*** GIVEN INFORMATION ***

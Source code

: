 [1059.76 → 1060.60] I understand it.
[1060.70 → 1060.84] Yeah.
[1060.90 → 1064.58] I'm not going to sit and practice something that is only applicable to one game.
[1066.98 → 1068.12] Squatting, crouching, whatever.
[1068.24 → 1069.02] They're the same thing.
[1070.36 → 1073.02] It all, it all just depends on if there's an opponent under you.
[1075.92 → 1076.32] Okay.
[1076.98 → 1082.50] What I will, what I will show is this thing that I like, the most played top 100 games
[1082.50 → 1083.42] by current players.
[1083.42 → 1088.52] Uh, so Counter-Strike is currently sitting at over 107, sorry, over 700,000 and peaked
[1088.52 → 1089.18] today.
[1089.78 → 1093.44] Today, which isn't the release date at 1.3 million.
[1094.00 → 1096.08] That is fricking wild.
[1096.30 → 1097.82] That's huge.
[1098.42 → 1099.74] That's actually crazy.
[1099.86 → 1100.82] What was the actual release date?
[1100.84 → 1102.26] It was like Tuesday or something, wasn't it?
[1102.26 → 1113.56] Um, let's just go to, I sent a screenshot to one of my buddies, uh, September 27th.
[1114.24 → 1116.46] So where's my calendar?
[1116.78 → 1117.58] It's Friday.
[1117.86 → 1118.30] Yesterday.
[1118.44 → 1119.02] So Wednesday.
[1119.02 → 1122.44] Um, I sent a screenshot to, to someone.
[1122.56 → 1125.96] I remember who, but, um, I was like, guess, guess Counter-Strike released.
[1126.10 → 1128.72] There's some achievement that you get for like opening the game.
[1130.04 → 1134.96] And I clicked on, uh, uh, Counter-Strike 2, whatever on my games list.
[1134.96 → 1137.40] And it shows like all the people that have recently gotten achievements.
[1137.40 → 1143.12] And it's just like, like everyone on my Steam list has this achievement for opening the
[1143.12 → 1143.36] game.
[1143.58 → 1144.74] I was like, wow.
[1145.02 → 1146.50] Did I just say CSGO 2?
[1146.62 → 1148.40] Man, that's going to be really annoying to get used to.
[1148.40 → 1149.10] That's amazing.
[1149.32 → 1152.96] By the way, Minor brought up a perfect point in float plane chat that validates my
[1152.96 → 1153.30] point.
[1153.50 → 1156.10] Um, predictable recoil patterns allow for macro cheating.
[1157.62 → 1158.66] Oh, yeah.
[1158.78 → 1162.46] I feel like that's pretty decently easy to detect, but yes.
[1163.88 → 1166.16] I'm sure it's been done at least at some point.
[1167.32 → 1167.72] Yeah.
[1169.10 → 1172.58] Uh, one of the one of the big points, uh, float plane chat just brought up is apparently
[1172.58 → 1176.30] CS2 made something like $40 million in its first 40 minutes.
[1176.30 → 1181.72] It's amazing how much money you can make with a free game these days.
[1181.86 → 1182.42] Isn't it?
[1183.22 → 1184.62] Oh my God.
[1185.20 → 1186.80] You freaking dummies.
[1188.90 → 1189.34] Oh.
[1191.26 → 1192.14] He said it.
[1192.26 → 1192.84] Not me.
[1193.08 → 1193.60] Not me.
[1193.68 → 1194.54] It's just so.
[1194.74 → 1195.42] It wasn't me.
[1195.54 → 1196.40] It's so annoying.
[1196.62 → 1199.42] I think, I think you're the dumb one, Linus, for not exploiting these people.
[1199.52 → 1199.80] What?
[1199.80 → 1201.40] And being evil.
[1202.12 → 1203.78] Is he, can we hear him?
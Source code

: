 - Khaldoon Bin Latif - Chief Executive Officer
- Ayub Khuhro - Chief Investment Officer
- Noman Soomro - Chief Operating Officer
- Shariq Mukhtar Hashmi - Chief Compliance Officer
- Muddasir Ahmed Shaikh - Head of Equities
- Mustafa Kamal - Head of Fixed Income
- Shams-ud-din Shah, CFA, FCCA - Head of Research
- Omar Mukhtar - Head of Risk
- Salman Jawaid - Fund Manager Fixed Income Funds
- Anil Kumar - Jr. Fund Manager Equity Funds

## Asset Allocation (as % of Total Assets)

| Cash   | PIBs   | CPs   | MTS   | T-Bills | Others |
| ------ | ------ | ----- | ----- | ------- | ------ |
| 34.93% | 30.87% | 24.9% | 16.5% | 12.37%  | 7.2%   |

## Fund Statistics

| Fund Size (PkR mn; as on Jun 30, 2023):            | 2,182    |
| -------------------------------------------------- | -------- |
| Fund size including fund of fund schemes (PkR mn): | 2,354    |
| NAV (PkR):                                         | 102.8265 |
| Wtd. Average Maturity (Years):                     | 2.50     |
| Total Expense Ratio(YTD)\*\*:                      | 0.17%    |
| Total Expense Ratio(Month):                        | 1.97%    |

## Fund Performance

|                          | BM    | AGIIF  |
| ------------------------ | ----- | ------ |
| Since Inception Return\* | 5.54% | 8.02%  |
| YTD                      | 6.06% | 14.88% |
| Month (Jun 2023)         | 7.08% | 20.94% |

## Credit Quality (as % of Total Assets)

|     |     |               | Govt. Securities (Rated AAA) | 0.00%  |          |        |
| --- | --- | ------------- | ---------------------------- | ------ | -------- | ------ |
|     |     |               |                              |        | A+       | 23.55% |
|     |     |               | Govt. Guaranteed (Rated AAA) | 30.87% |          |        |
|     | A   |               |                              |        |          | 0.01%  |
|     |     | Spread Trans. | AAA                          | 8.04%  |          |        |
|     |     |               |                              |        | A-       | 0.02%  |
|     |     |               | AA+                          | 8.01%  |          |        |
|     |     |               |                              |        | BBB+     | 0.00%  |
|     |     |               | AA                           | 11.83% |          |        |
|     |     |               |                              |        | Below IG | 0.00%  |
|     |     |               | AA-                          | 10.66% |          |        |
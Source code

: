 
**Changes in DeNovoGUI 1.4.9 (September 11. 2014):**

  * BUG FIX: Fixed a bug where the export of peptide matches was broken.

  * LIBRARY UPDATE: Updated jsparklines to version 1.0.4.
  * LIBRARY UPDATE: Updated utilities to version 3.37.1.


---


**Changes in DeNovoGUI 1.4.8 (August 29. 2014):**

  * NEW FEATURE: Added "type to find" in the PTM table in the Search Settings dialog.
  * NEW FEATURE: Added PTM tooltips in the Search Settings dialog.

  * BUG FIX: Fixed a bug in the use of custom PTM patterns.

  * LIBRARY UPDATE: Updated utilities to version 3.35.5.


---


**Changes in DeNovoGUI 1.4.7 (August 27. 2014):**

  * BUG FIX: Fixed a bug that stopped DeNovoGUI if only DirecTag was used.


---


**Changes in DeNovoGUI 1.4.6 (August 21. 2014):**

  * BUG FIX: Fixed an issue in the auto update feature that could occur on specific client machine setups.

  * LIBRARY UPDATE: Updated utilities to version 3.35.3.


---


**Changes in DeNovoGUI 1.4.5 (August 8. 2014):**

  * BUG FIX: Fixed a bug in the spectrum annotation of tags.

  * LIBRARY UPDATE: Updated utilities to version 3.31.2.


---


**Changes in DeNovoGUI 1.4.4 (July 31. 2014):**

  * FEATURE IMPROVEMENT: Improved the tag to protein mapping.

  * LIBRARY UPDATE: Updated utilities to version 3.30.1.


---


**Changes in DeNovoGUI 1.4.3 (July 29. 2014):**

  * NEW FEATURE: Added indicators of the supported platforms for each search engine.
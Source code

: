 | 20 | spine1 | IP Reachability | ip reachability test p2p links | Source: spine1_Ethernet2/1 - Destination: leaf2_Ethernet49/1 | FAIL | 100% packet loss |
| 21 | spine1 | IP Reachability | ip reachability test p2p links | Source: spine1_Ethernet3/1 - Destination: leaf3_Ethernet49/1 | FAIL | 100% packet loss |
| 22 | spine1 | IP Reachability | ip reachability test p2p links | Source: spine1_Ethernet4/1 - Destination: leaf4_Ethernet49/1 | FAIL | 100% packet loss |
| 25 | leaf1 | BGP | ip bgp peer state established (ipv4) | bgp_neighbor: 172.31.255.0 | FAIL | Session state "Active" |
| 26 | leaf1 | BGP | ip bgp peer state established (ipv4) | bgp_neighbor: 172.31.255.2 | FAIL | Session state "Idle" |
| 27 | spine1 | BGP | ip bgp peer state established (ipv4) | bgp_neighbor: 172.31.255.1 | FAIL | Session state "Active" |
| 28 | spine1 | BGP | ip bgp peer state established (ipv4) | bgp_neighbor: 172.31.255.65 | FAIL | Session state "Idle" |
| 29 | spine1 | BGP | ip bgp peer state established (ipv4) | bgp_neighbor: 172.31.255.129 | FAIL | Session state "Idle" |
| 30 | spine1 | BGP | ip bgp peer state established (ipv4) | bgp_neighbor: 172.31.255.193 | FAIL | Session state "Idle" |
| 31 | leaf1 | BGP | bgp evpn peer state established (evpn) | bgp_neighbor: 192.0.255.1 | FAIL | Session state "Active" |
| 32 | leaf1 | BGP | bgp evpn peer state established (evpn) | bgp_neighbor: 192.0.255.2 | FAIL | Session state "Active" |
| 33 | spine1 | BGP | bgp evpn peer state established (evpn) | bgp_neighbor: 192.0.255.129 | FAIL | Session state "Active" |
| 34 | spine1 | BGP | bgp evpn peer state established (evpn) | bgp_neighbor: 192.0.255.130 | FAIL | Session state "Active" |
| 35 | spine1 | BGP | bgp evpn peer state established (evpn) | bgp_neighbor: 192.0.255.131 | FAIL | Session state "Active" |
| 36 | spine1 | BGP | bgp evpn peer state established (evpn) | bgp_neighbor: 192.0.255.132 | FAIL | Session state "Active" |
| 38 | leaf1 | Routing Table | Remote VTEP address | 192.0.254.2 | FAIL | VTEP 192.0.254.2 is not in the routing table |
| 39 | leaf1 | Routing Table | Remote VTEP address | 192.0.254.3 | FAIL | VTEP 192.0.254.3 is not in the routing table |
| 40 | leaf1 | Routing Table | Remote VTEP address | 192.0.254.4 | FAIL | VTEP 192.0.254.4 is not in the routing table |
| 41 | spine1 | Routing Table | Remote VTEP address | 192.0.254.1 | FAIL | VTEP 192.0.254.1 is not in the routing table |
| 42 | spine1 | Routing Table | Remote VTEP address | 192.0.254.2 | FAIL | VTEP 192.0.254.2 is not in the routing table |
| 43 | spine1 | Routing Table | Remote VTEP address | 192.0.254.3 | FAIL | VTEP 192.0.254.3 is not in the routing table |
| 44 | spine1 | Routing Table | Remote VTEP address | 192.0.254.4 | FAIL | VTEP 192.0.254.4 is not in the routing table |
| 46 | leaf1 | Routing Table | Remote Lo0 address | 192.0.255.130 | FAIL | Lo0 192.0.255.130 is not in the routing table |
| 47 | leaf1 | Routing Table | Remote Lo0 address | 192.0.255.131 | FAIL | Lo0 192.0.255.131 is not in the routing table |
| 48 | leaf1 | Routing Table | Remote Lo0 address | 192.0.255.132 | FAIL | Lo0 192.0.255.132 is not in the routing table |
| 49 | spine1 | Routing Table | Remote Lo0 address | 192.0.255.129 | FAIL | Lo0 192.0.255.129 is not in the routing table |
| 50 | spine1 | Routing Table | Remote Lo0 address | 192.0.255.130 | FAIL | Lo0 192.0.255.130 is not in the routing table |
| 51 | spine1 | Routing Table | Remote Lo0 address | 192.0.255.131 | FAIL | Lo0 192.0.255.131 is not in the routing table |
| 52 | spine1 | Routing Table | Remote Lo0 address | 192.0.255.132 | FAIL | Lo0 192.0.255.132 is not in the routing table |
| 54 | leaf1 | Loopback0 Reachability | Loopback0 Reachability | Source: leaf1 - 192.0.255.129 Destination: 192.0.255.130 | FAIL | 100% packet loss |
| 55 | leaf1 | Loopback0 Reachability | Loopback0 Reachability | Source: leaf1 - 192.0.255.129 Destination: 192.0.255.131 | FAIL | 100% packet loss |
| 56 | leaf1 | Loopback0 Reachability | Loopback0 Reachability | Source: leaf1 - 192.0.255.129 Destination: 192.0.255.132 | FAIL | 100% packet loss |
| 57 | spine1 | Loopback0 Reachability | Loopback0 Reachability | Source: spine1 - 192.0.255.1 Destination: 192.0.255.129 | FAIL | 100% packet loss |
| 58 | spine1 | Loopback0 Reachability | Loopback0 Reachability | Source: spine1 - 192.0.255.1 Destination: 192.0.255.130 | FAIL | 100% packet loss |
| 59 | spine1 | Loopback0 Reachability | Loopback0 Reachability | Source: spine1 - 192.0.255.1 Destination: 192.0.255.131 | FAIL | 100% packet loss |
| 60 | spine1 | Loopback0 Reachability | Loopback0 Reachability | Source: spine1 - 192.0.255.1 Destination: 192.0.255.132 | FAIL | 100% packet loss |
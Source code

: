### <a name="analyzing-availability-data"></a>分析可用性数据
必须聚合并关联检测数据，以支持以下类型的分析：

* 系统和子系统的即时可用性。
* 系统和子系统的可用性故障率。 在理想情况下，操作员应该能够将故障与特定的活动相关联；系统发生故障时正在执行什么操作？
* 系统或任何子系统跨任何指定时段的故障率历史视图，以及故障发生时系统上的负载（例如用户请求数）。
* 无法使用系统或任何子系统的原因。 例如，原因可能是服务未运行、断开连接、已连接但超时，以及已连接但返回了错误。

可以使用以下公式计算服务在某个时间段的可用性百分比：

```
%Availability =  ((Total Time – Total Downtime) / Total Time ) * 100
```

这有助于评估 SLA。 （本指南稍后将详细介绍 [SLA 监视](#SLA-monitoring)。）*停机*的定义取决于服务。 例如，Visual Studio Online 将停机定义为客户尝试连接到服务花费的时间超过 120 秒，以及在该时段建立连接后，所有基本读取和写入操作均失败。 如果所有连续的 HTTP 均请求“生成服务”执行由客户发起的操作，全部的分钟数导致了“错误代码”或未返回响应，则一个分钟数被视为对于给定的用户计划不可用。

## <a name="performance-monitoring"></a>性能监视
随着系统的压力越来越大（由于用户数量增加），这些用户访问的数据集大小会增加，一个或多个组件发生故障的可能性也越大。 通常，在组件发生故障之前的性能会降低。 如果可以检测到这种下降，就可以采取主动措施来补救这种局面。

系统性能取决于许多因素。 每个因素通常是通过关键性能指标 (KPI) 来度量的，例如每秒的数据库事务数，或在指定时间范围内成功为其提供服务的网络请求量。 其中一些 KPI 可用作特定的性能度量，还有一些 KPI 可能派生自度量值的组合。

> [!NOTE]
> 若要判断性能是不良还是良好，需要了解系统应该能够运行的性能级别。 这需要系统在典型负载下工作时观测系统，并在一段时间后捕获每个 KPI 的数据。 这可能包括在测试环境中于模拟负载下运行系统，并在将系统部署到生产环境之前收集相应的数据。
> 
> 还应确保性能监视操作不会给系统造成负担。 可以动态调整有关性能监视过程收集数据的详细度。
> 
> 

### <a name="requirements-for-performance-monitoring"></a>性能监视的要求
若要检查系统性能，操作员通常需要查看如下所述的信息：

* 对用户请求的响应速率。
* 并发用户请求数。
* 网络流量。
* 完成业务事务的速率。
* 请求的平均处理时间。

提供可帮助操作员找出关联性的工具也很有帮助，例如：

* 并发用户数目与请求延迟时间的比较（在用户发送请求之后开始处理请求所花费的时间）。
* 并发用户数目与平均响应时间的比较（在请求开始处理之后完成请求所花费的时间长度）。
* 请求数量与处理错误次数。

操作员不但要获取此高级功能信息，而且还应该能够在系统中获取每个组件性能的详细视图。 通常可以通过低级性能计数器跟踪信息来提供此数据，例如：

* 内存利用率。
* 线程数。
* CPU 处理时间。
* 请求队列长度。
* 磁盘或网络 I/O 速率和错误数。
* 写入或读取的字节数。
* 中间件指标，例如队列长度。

*** End of GIVEN INFORMATION ***

» EXERCISE REQUIREMENTS:
Within the data above, count the lines that contain the string "Changes"; the reply is the number alone.

» RESULT OF THE EXERCISE:
7